It was a terrifying honour. First, the unduly auspicious nature of the circumstances – it was my 24th birthday and my first 'proper' job after four years as a freelance (including Buntingesque escapades in war zones). Even more worrying was my recent pathetic attempt to write something intelligent about Briggflatts for International Times, London's first countercultural publication. The review was cryptic and hurried, silly but enthusiastic. I can just imagine his 'violently alarming' laugh as he read it (if he did). By then Allen Ginsberg had alerted 'the poetic public in Albion' to Bunting. Also writing in International Times, Ginsberg described Bunting as 'one of the masters of the age of poetic invention that starred Pound and Williams', and added: 'He remains for me the most alert prosodist in England. I mean the best poet alive, of the old folks.'
Seeking some trace of this glory, I searched for Bunting the poet in his workaday world, for some clue to the 'remote blood and ancestry' that preoccupied him.
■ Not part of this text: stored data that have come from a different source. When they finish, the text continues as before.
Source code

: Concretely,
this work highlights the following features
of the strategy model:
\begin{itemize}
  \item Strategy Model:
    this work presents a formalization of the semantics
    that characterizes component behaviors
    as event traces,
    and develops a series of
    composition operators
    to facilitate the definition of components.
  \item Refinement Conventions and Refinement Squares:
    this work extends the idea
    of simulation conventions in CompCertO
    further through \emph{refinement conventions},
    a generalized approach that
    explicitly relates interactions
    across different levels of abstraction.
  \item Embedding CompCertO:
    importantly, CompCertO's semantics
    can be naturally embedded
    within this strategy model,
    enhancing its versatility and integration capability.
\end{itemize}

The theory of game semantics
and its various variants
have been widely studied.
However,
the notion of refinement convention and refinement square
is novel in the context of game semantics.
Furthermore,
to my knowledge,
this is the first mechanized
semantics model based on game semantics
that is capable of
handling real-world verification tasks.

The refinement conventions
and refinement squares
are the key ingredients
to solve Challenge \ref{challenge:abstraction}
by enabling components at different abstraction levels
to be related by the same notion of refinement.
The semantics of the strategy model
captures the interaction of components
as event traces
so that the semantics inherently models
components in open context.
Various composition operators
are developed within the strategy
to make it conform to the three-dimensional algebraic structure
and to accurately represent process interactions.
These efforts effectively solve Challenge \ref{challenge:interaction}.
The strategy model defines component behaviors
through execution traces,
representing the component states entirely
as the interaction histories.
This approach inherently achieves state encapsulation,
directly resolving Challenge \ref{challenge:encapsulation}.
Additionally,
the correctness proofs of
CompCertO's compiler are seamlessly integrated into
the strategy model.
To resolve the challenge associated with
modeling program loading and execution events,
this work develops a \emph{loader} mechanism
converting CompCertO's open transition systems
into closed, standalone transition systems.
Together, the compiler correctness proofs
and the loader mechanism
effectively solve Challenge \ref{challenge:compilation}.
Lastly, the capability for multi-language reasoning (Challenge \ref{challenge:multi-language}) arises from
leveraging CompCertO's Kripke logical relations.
Nothing but a few squiggles on scraps of paper which I took for shorthand notes and discarded, though they may indeed have been immortal lines from some Persian epic he was translating between copy-editing and headline-writing for the eve ning financial page.
Coincidences apart, the only real contact I had with Bunting was through his language, the one authentic medium for bonding with a poet. For me it started with the foreword to Briggflatts: 'The spuggies are fledged.' To an expatriate Yorkshireman any poet who calls a sparrow by its real name has already achieved immortality.
Peter Stansill
West Linn, Oregon
Vol. 21 No. 7 · 1 April 1999
From Marilyn Bowering
If August Kleinzahler, an American poet acquaintance of mine at the University of Victoria many years ago, is the person of the same name who reviewed The Poet as Spy (LRB, 21 January), he should know that Basil Bunting spent the year 1970-71 in Victoria on Vancouver Island and not in Vancouver. Knowing that Bunting was short of money, Robin Skelton, head of the creative writing section of the University of Victoria's English department, had invited him to apply to teach. The story went that the committee (all non-writers) reviewing applications had turfed out Bunting's at once on the grounds that they had never heard of him. It may have been Bunting himself who later told the story that he had been turned down, similarly, for a Guggenheim many years before when the committee refused to recognise the validity of references from Yeats, Eliot and Pound. In any case, once that embarrassment was out of the way, Bunting arrived to lead what was by all acounts an inspired class, although he was quoted in the local press, to Robin's great chagrin, as saying that creative writing could not be taught.
Bunting was always courteous, if not courtly, and often wore a blue tweed jacket that brought out the blaze of his eyes. I am surprised that Kleinzahler didn't comment on his eyebrows, unlike any I have seen before or since. It wasn't just their size – each the wing of a small bird – but that they were groomed and waxed, predatory and, well, sexy. They gave me shivers: odd, I thought then, when he was such an old man, although it doesn't seem so odd now.
Marilyn Bowering
Sooke, British Columbia
Vol. 21 No. 9 · 29 April 1999
From August Kleinzahler
Marilyn Bowering was apparently so smitten by Basil Bunting's eyebrows (Letters, 1 April) that she has forgotten what year he was at the University of Victoria. It was 1971-72. Rod Stewart's 'Maggie May' was on the jukebox and my distinguished fellow alum was, if I recall, in charge of the mimeograph machine at the English Department, which always made visits there worth looking forward to.
Bunting that year got himself into a nasty scrape with Robin Skelton, one that eventually involved lawyers; but of course you can't teach someone to write poetry, just as you can't teach someone to be kind or a wizard with languages. Bunting's method of teaching was simply to read good poetry aloud and, when possible, to have us listen to music. In this he favoured Dowland, Byrd and Purcell. I remember him playing a recording of Bach's Goldberg Variations as well, the first time I'd heard it. I believe he thought we might absorb some of the possibilities for rhythm in poetry by keeping our mouths shut and listening. Can you imagine trying to get away with teaching a writing course in this manner now?